Ce plan mit à genoux ce qui restait de l’économie japonaise. En 1946 il y avait 13 millions de chômeurs (pour 80 millions d’habitants), et la production était un tiers de celle de 1930. En 1948, c’était à peine la moitié, alors que celle des USA était 4 fois celle de 1930. La production agricole avait chuté de moitié, et les japonais se souviennent de cette époque comme d’une époque où ils cherchaient vraiment de la nourriture.

Les communistes faisaient sur ce terrain de l’agitation politique autant que de la défense des intérêts des travailleurs. En 1948 il y eut des sabotages des trains et plusieurs déraillements, avec des communistes ou des gauchistes convaincus de culpabilité et condamnés.

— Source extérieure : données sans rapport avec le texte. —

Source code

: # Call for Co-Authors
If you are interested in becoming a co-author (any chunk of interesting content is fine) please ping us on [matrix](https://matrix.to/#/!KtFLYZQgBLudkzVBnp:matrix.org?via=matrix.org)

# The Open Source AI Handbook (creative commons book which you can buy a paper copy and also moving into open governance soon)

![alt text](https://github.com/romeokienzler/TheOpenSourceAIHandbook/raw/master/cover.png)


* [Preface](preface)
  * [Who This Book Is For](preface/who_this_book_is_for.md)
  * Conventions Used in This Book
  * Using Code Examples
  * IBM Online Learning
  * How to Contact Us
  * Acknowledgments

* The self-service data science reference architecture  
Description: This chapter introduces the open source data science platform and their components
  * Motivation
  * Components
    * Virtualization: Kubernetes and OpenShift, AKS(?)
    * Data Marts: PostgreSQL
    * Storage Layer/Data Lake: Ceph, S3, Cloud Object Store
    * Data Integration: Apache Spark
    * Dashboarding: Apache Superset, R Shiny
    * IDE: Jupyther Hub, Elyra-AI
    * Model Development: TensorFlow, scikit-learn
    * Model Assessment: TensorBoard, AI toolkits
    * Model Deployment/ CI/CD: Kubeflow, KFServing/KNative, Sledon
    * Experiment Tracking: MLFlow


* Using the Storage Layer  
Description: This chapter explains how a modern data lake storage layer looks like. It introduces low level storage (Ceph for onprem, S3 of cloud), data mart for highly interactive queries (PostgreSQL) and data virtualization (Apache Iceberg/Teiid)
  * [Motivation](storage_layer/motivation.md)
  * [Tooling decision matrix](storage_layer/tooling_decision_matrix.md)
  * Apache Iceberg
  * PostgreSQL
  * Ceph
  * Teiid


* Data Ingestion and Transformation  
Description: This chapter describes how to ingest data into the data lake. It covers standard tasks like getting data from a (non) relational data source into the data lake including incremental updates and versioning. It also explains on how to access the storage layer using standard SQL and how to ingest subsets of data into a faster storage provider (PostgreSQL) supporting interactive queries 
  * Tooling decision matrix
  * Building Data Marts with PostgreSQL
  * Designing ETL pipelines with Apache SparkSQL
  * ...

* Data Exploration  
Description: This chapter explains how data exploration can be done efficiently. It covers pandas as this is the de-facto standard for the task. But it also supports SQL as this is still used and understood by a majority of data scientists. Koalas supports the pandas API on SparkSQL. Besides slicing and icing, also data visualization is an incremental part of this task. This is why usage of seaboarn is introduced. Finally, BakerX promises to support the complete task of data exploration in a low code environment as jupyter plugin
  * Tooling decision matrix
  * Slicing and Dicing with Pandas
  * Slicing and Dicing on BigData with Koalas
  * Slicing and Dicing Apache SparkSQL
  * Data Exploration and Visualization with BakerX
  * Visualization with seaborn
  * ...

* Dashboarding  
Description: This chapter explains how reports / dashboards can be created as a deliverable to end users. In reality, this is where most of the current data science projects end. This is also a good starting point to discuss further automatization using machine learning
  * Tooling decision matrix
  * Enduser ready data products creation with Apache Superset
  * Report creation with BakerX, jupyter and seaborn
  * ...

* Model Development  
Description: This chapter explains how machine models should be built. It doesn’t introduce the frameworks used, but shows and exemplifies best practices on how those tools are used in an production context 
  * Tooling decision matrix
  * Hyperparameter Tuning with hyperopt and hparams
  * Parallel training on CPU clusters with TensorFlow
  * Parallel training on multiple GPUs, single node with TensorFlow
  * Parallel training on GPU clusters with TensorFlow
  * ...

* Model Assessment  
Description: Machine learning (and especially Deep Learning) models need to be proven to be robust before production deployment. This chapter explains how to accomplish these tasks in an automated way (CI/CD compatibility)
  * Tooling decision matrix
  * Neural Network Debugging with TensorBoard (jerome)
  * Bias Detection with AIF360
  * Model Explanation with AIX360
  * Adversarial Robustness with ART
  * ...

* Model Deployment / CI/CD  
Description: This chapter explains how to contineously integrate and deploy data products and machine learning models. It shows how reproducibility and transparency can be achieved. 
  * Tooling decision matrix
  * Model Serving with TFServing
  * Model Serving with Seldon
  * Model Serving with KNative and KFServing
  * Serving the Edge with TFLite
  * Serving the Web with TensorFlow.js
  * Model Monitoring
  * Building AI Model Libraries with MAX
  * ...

Le monde aussi avait changé. Les rapports entre l’Est et l’Ouest avaient tourné à la grande guerre froide, et Mao Tse Toung avait pris le pouvoir en Chine. De nombreux pays asiatiques bruissaient d’agitation anti-occidentale. Les stratèges de la guerre froide à Washington réalisèrent que les idéologues aux commandes à Tokyo risquaient de détruire la société japonaise et de faire le jeu des communistes, avec un risque non nul d’une révolution rouge.

Après quelques années de plus, la guerre de Corée, qui commençait, vit le début du départ des GIs, et leur remplacement par des forces de « police » japonaise, ainsi qu’un revirement de la politique d’occupation vers une remise sur pied de l’économie, même si on devait pour ce faire sacrifier les ambitions de remodelage de la société. En 1952 le Japon retrouva une indépendance formelle, bien que des troupes étrangères restent sur son sol, et qu’il n’ait pas le droit de se défendre lui-même.

Pour les 40 ans qui ont suivi, un arrangement non formalisé a existé entre le Japon et les Etats-Unis. Le Japon a pu se concentrer sur son développement économique. Mais il a suivi en tous points la politique étrangère des Etats-Unis (notamment pendant la Guerre Froide) qui, en retour, ont assuré sa sécurité. Ceci explique que, lorsque le développement économique du Japon se fera aux dépens des Etats-Unis, jamais ces derniers ne prendront de mesures de rétorsion unilatérales, alors qu’ils l’ont fait pour d’autres pays. Le Département d’Etat, qui défendait « La Relation », aura toujours le dernier mot lorsque les ministères du commerce ou de l’économie se plaindront des pratiques « déloyales » des japonais.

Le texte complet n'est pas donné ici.